Monday, November 24, 2014
Cassette Review: Humongous "Who Among Us" (Blacktop Records)
[$8 // Edition of 100 // https://blacktoprecords.bandcamp.com/album/humongous-who-among-us-btr040]
"Who Among Us" isn't so much a cassette that you can pick and choose songs off of to like or write about as it is an experiment in sound that crosscovers genres from rock and pop to hip hop and I don't know what. It's something that if you heard the first minute of and the last minute of only you might think it was by two separate artists, yet over the course of the cassette the flow naturally takes you there.
What begins with the sounds of synth pop that verges on boy band (Or at least someone good covering a boy band, like how Further Seems Forever did "Bye Bye Bye") turns into this cross of The Killers and Neon Trees and then ultimately has a decent Beck feel to it. There is also this sort one of man show feel to it ala Marcus Rubio while other names like Hellogoodbye and Capitol Cities can come out as well. It's dreamy, it's from the 1980's and it's just somehow deeper than pop.
Side A ends with a rap song that brings out a saxophone. This song picks up at the start of Side B where it left off on A. There are some electro beats next and I'm steering away from the hip hop and looking more towards perhaps Depeche Mode. Animal Flag, New Kids on the Block and Human League combine before a song that brings out the sounds of EFS with beats. This all goes back to the rap as I can hear some Black Sheep being channeled. Oriental type tones of synth recall Flock of Seagulls and Beck, Oingo Boingo covering "She Blinded Me With Science".

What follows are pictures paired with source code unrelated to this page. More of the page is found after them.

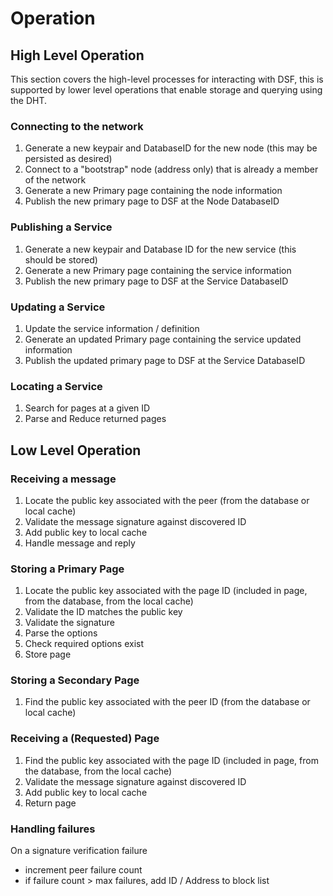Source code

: # Operation

## High Level Operation

This section covers the high-level processes for interacting with DSF, this is supported by lower level operations that enable storage and querying using the DHT.

### Connecting to the network

1. Generate a new keypair and DatabaseID for the new node \(this may be persisted as desired\)
2. Connect to a "bootstrap" node \(address only\) that is already a member of the network
3. Generate a new Primary page containing the node information
4. Publish the new primary page to DSF at the Node DatabaseID

### Publishing a Service

1. Generate a new keypair and Database ID for the new service \(this should be stored\)
2. Generate a new Primary page containing the service information
3. Publish the new primary page to DSF at the Service DatabaseID

### Updating a Service

1. Update the service information / definition
2. Generate an updated Primary page containing the service updated information
3. Publish the updated primary page to DSF at the Service DatabaseID

### Locating a Service

1. Search for pages at a given ID
2. Parse and Reduce returned pages

## Low Level Operation

### Receiving a message

1. Locate the public key associated with the peer \(from the database or local cache\)
2. Validate the message signature against discovered ID
3. Add public key to local cache
4. Handle message and reply

### Storing a Primary Page

1. Locate the public key associated with the page ID \(included in page, from the database, from the local cache\)
2. Validate the ID matches the public key
3. Validate the signature
4. Parse the options
5. Check required options exist
6. Store page

### Storing a Secondary Page

1. Find the public key associated with the peer ID \(from the database or local cache\)

### Receiving a \(Requested\) Page

1. Find the public key associated with the page ID \(included in page, from the database, from the local cache\)
2. Validate the message signature against discovered ID
3. Add public key to local cache
4. Return page

### Handling failures

On a signature verification failure

* increment peer failure count
* if failure count &gt; max failures, add ID / Address to block list

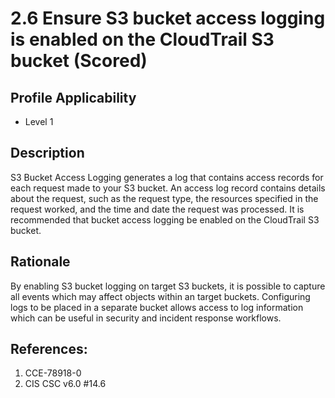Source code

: # 2.6 Ensure S3 bucket access logging is enabled on the CloudTrail S3 bucket (Scored)

## Profile Applicability

- Level 1

## Description

S3 Bucket Access Logging generates a log that contains access records for each request made to your S3 bucket. An access log record contains details about the request, such as the request type, the resources specified in the request worked, and the time and date the request was processed. It is recommended that bucket access logging be enabled on the CloudTrail S3 bucket.

## Rationale

By enabling S3 bucket logging on target S3 buckets, it is possible to capture all events which may affect objects within an target buckets. Configuring logs to be placed in a separate bucket allows access to log information which can be useful in security and 
incident response workflows.

## References:

1. CCE-78918-0
2. CIS CSC v6.0 #14.6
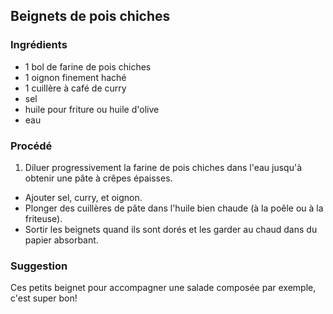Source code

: ## Beignets de pois chiches

### Ingrédients

* 1 bol de farine de pois chiches
* 1 oignon finement haché
* 1 cuillère à café de curry
* sel
* huile pour friture ou huile d'olive
* eau

### Procédé

1. Diluer progressivement la farine de pois chiches dans l'eau jusqu'à obtenir une pâte à crêpes épaisses.
- Ajouter sel, curry, et oignon.
- Plonger des cuillères de pâte dans l'huile bien chaude (à la poêle ou à la friteuse).
- Sortir les beignets quand ils sont dorés et les garder au chaud dans du papier absorbant.

### Suggestion

Ces petits beignet pour accompagner une salade composée par exemple, c'est super bon!

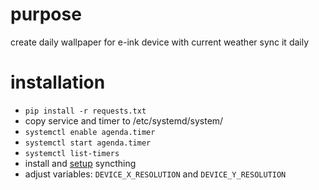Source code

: # purpose
create daily wallpaper for e-ink device with current weather
sync it daily

# installation
- `pip install -r requests.txt`
- copy service and timer to /etc/systemd/system/
- `systemctl enable agenda.timer`
- `systemctl start agenda.timer`
- `systemctl list-timers`
- install and [setup](https://docs.syncthing.net/users/autostart.html#linux)  syncthing
- adjust variables: `DEVICE_X_RESOLUTION` and `DEVICE_Y_RESOLUTION`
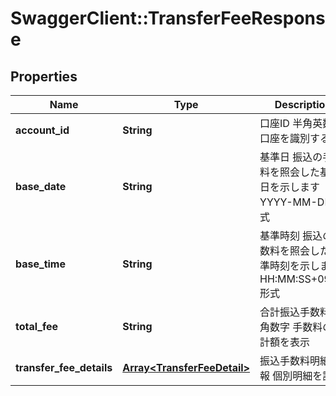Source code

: # SwaggerClient::TransferFeeResponse

## Properties
Name | Type | Description | Notes
------------ | ------------- | ------------- | -------------
**account_id** | **String** | 口座ID 半角英数字 口座を識別するID  | 
**base_date** | **String** | 基準日 振込の手数料を照会した基準日を示します YYYY-MM-DD形式  | 
**base_time** | **String** | 基準時刻 振込の手数料を照会した基準時刻を示します HH:MM:SS+09:00形式  | 
**total_fee** | **String** | 合計振込手数料 半角数字 手数料の合計額を表示  | 
**transfer_fee_details** | [**Array&lt;TransferFeeDetail&gt;**](TransferFeeDetail.md) | 振込手数料明細情報 個別明細を設定  |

Humongous ends this cassette with three simple words: "God help us". Actually, this should be applied more closely to the people trying to review this because I can't really compare this to anyone specific, just a trail of artists who may make you not like it on paper though if you actually listened to it you probably would. Just know that everything on this cassette seems to have a purpose, whether or not you realize it at first listen, and for that this is one of the soundly structured pieces of music I have ever heard and is just an amazing overall experience to listen through in one sitting.